Among the most common issues: post-traumatic stress disorder (PTSD), nightmares, hopelessness, depression and anxiety.

After Holmes’ son called to tell her about alleged abuse he suffered in prison at the hands of correctional officers, her anxiety was overwhelming, she said.  

“I didn't trust the police. I didn't trust the probation officer,” she said. “I didn't trust that system anymore.”

Many have to find a new place to call home

In 2003, it cost $17 million to imprison 109 people from these 17 blocks in Brownsville, Brooklyn.
Eric Cadora (Justice Mapping Center) and Laura Kurgan (Spatial Information Design Lab, Columbia University)

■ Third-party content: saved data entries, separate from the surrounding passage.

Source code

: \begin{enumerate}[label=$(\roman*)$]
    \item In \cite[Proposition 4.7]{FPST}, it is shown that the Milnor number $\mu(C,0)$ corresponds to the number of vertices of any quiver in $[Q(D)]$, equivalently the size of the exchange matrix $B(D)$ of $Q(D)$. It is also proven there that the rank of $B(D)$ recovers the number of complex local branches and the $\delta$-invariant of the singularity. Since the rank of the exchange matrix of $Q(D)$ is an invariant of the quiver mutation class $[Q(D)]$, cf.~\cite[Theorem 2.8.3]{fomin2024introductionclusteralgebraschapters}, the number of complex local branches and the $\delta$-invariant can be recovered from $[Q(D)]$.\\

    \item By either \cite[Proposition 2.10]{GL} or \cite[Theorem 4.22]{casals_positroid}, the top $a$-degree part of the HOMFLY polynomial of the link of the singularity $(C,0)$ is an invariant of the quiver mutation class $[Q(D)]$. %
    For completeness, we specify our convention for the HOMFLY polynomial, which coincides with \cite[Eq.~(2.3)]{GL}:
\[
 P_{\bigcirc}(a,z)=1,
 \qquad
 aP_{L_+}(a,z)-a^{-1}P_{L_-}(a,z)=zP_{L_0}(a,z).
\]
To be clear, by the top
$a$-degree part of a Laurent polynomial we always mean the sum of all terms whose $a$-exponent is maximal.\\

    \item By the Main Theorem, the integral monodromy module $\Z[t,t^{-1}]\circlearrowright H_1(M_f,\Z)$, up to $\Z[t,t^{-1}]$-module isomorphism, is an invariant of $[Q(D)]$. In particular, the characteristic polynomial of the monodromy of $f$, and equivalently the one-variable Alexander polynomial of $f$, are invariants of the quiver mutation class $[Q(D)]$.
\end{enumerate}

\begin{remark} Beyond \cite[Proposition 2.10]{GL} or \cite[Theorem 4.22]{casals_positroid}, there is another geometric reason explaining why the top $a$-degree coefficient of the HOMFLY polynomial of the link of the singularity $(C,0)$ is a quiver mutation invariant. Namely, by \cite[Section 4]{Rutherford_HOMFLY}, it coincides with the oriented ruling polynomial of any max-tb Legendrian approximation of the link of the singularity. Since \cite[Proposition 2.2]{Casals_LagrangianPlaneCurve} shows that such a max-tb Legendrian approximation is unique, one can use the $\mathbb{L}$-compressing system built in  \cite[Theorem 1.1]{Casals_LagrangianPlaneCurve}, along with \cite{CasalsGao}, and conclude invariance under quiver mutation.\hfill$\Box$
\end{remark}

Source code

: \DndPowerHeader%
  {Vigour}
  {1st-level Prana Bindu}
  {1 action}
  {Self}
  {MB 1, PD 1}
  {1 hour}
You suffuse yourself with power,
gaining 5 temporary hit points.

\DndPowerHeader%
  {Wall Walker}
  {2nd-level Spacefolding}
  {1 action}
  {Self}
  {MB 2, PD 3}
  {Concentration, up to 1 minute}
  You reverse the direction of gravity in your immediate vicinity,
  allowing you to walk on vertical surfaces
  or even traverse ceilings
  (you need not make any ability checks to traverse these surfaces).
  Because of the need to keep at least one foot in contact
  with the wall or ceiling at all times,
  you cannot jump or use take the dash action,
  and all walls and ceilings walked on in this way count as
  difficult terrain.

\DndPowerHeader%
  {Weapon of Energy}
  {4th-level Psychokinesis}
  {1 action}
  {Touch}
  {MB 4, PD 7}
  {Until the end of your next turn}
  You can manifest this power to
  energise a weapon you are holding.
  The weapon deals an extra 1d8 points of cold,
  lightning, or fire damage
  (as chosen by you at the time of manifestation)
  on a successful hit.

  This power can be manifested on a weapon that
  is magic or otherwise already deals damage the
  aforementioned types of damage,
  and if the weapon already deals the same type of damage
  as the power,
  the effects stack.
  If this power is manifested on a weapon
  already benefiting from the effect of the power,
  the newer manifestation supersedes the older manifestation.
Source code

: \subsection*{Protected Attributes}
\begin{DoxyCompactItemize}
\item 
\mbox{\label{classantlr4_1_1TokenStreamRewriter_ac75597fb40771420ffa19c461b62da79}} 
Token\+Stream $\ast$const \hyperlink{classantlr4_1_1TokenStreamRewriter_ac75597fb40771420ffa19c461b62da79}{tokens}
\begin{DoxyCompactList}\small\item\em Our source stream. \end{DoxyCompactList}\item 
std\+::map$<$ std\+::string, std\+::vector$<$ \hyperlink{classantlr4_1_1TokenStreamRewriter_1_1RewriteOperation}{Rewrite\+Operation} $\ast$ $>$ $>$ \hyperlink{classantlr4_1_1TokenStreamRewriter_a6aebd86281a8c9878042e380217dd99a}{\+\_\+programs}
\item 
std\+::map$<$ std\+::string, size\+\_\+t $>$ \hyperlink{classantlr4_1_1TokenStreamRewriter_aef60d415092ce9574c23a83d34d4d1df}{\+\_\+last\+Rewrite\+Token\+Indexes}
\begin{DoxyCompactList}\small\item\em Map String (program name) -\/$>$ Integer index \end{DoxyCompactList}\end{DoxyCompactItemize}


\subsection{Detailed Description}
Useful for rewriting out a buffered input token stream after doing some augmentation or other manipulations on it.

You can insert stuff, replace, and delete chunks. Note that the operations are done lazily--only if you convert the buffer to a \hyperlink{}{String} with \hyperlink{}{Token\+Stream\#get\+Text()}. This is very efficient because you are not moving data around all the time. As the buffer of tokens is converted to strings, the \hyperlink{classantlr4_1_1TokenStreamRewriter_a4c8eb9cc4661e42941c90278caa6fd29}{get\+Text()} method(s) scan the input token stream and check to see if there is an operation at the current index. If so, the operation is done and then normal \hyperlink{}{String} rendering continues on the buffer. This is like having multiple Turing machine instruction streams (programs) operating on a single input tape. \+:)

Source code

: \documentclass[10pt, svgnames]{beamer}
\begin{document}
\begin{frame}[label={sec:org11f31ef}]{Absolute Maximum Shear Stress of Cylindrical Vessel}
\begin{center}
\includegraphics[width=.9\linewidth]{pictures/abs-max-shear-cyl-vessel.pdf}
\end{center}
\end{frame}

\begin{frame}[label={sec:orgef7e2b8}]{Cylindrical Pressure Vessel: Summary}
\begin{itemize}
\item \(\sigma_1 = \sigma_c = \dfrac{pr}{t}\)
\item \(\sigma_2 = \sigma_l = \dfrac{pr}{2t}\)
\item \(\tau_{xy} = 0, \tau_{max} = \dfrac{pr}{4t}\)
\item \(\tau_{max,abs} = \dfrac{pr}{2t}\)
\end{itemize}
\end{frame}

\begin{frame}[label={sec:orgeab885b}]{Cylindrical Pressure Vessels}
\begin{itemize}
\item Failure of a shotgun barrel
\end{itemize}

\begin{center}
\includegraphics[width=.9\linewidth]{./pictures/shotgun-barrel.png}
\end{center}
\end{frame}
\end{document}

Once the incarcerated return to their communities, two-thirds of respondents’ families helped them find housing, the study found. Nearly one in five families involved in the survey faced eviction, were denied housing, or did not qualify for public housing once their formerly incarcerated family member returned.

Without family, the formerly incarcerated have few resources, the study said: “Reentry programs, nonprofits, and faith-based organizations combined did not provide housing and other support at the levels that families did.”

For Augustine, Andre’s homecoming is a day she’s been eagerly awaiting. He has six more years of a 20-year sentence; the day he returns home is the day her family will be whole again.

“My dream that I pray is that he comes home before his firstborn graduates from high school or even college. Is that a possibility? I don't know. I don't know,” she said. “But that's what I pray for, just to at least have that moment to share with your kids.”